Questo contenuto è stato pubblicato il 22 maggio 2015 - 09:02

Se - come il sottoscritto - non siete assolutamente juventini, e se - come il sottoscritto - state rosicando alla grande nel timore che i bianconeri conquistino il "triplete" nella notte di Berlino, allora ecco un'altra brutta notizia. O, meglio, un parallelo storico per voi allarmante. Nel 2006 l'Italia vinse i mondiali (dove? in Germania, accidenti!) e si era ancora in pieno scandalo "Calciopoli". E, guarda un po', gli "zebrati" arrivano alla finale e alla possibile vittoria della "Coppa dei campioni" - come si ostinano a chiamarla quelli della mia generazione - proprio mentre un'altra tempesta si abbatte sul calcio italiano, evidenziandone (esattamente come nove anni fa) il lato oscuro, malato, disgustoso.
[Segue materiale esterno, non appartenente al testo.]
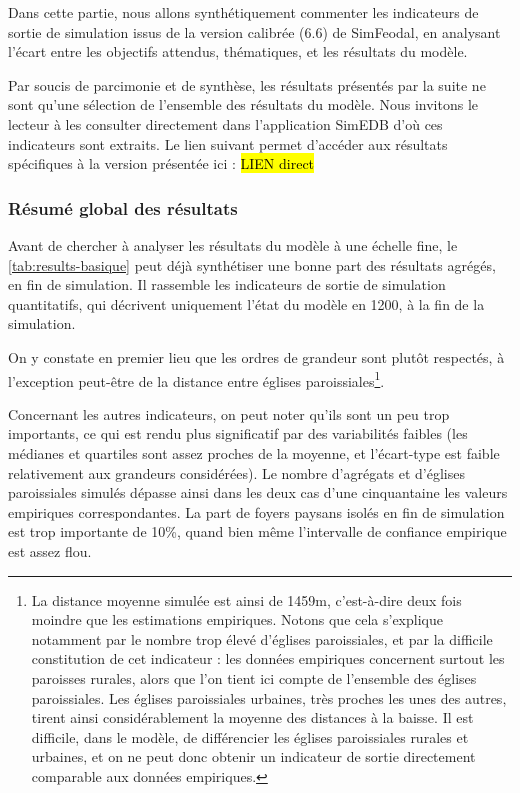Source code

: Dans cette partie, nous allons synthétiquement commenter les indicateurs de sortie de simulation issus de la version calibrée (6.6) de SimFeodal, en analysant l'écart entre les objectifs attendus, thématiques, et les résultats du modèle.

\begin{mdframed}[backgroundcolor=black!5,footnoteinside=false]
Par soucis de parcimonie et de synthèse, les résultats présentés par la suite ne sont qu'une sélection de l'ensemble des résultats du modèle.
Nous invitons le lecteur à les consulter directement dans l'application SimEDB d'où ces indicateurs sont extraits.
Le lien suivant permet d'accéder aux résultats spécifiques à la version présentée ici : \hl{LIEN direct}
\end{mdframed}

\subsubsection{Résumé global des résultats \label{ssec:results-global}}

Avant de chercher à analyser les résultats du modèle à une échelle fine, le \cref{tab:results-basique} peut déjà synthétiser une bonne part des résultats agrégés, en fin de simulation.
Il rassemble les indicateurs de sortie de simulation quantitatifs, qui décrivent uniquement l'état du modèle en 1200, à la fin de la simulation.




On y constate en premier lieu que les ordres de grandeur sont plutôt respectés, à l'exception peut-être de la distance entre églises paroissiales\footnote{
	La distance moyenne simulée	est ainsi de 1459m, c'est-à-dire deux fois moindre que les estimations empiriques.
	Notons que cela s'explique notamment par le nombre trop élevé d'églises paroissiales, et par la difficile constitution de cet indicateur : les données empiriques concernent surtout les paroisses rurales, alors que l'on tient ici compte de l'ensemble des églises paroissiales.
	Les églises paroissiales urbaines, très proches les unes des autres, tirent ainsi considérablement la moyenne des distances à la baisse.
	Il est difficile, dans le modèle, de différencier les églises paroissiales rurales et urbaines, et on ne peut donc obtenir un indicateur de sortie directement comparable aux données empiriques.
}.

Concernant les autres indicateurs, on peut noter qu'ils sont un peu trop importants, ce qui est rendu plus significatif par des variabilités faibles (les médianes et quartiles sont assez proches de la moyenne, et l'écart-type est faible relativement aux grandeurs considérées).
Le nombre d'agrégats et d'églises paroissiales simulés dépasse ainsi dans les deux cas d'une cinquantaine les valeurs empiriques correspondantes.
La part de foyers paysans isolés en fin de simulation est trop importante de 10\%, quand bien même l'intervalle de confiance empirique est assez flou.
Infatti, ci risiamo. Anche se stavolta, dalla magistratura di Catanzaro viene scoperchiato il mondo opaco del cosiddetto "calcio minore", Lega Pro e Dilettanti. "Minore" anche come finanziamenti, giro d'affari, stipendi ai calciatori. E tuttavia in grado di alimentare vincite milionarie grazie alle scommesse, alla "dea bendata", che bendata non è affatto. Partite truccate, risultati pilotati, pacchi di soldi vinti in 90'. Ma c'è anche la violenza. Stavolta si parla di minacce fisiche, pestaggi, sequestro di persona, armi e 'ndrangheta. Se questo quadro verrà confermato in sede processuale, saremmo di fronte a un nuovo "Romanzo criminale". Parallelamente corroborato dall'altra inchiesta, quella del pasticcio e della mega-spartizione dei diritti tv che tengono in piedi le squadre dei campionati maggiori.
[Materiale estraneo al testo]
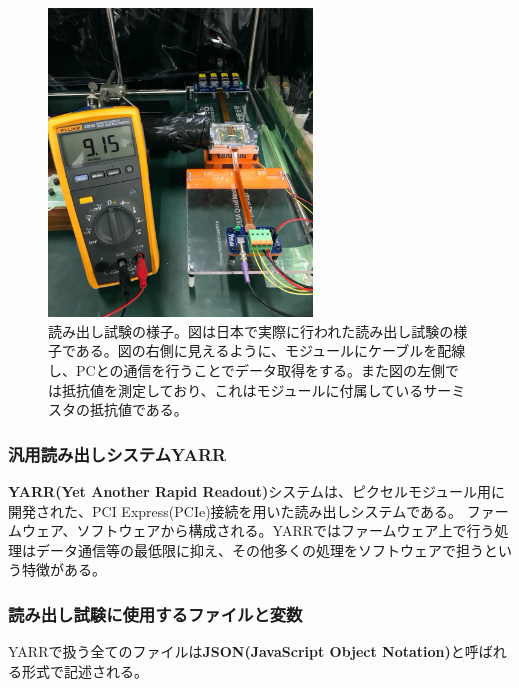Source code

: \begin{figure}[bpt]\centering
\includegraphics[width=7cm]{readout_overview}
\caption[読み出し試験の様子]{読み出し試験の様子\cite{3-4}。図は日本で実際に行われた読み出し試験の様子である。図の右側に見えるように、モジュールにケーブルを配線し、PCとの通信を行うことでデータ取得をする。また図の左側では抵抗値を測定しており、これはモジュールに付属しているサーミスタの抵抗値である。}
\label{readout_overview}
\end{figure}

\subsubsection{汎用読み出しシステムYARR}
\textbf{YARR(Yet Another Rapid Readout)}システム\cite{3-3}は、ピクセルモジュール用に開発された、PCI Express(PCIe)接続を用いた読み出しシステムである。
ファームウェア、ソフトウェアから構成される。YARRではファームウェア上で行う処理はデータ通信等の最低限に抑え、その他多くの処理をソフトウェアで担うという特徴がある。

\subsubsection{読み出し試験に使用するファイルと変数}
YARRで扱う全てのファイルは\textbf{JSON(JavaScript Object Notation)}と呼ばれる形式で記述される。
Non bastasse, ecco in più la recentissima e nitida, impietosa e inquietante fotografia sullo stato di salute economica dello sport più amato dagli italiani. L'annuale rapporto della Federcalcio (di pochi giorni fa) segnala che in totale i debiti dei club professionisti sono ormai saliti a 3,7 miliardi di euro. Pianeta calcio che in serie A ha oltretutto una brutta serie di primati negativi: è il più vecchio d'Europa per età media dei calciatori, è quello che mette in campo più stranieri, è in fondo alla classifica per giocatori "prodotti" in casa, ha un alto numero di stadi ormai ultra-sessantenni. Un calcio che deve affidarsi alla maschera d'ossigeno permanente dei diritti TV (che poi, naturalmente, dettano legge su calendari, orari, giornate spalmate su lunghissimi week -end). In termini di fatturato netto: in Italia i proventi dei diritti tv incidono sulle entrate dei club per il 53% (48% in Spagna e soltanto 31% in Germania), e i ricavi da stadio solo per il 10% (23% nella Bundesliga).
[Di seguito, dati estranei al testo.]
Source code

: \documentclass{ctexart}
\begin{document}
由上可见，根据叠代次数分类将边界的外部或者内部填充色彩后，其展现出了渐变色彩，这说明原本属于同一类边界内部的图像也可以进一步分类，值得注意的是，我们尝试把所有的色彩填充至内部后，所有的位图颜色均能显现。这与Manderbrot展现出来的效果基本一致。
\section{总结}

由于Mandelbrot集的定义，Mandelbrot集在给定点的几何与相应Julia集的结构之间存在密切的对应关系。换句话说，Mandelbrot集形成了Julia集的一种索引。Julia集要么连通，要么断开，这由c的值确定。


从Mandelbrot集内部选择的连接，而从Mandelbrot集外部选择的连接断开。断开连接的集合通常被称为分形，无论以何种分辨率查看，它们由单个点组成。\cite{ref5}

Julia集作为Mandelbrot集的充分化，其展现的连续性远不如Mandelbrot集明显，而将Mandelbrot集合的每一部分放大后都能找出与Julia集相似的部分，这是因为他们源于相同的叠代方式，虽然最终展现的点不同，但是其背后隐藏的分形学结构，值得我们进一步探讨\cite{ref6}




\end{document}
Eppure, chi governa il calcio del Bel Paese si vanta continuamente di essere a capo della nona o decima industria della nazione. Che importa come? Una dirigenza (Federcalcio) che del resto tra gaffe e disinvoltura non è messa benissimo: un presidente, Tavecchio, sospeso dalla Uefa per le sue affermazioni di stampo razzistico e autore di libri fatti acquistare dalla stessa federazione che dirige; il suo sottoposto alla guida della Lega dilettanti sull'orlo delle dimissioni per l'accusa di aver definito il calcio femminile uno sport "per quattro lesbiche"; un capo della Lega Pro sospeso per aver imposto interessi di parte. E, infine, uno Stato interessato a far cassa e che autorizza le scommesse anche nel calcio minore, territorio senza vigilanza.

Insomma, quanto è messo male l'italico calcio! Ma se tanto mi dà tanto, se Calciopoli mi dà "ndranghetopoli", se si ripetesse il miracolo mondiale del 2006, la Juve rischia davvero di alzare la coppa più bella. E realizzare il triplete. Obbligando persino un premier come Matteo Renzi (tifosissimo della "viola", con Firenze piazza più "anti-gobbi" d'Italia) a congratularsi pubblicamente con gli Agnelli. "Alla faccia, direbbe, dei gufi che blaterano del nostro calcio malato". Una rosicata pazzesca.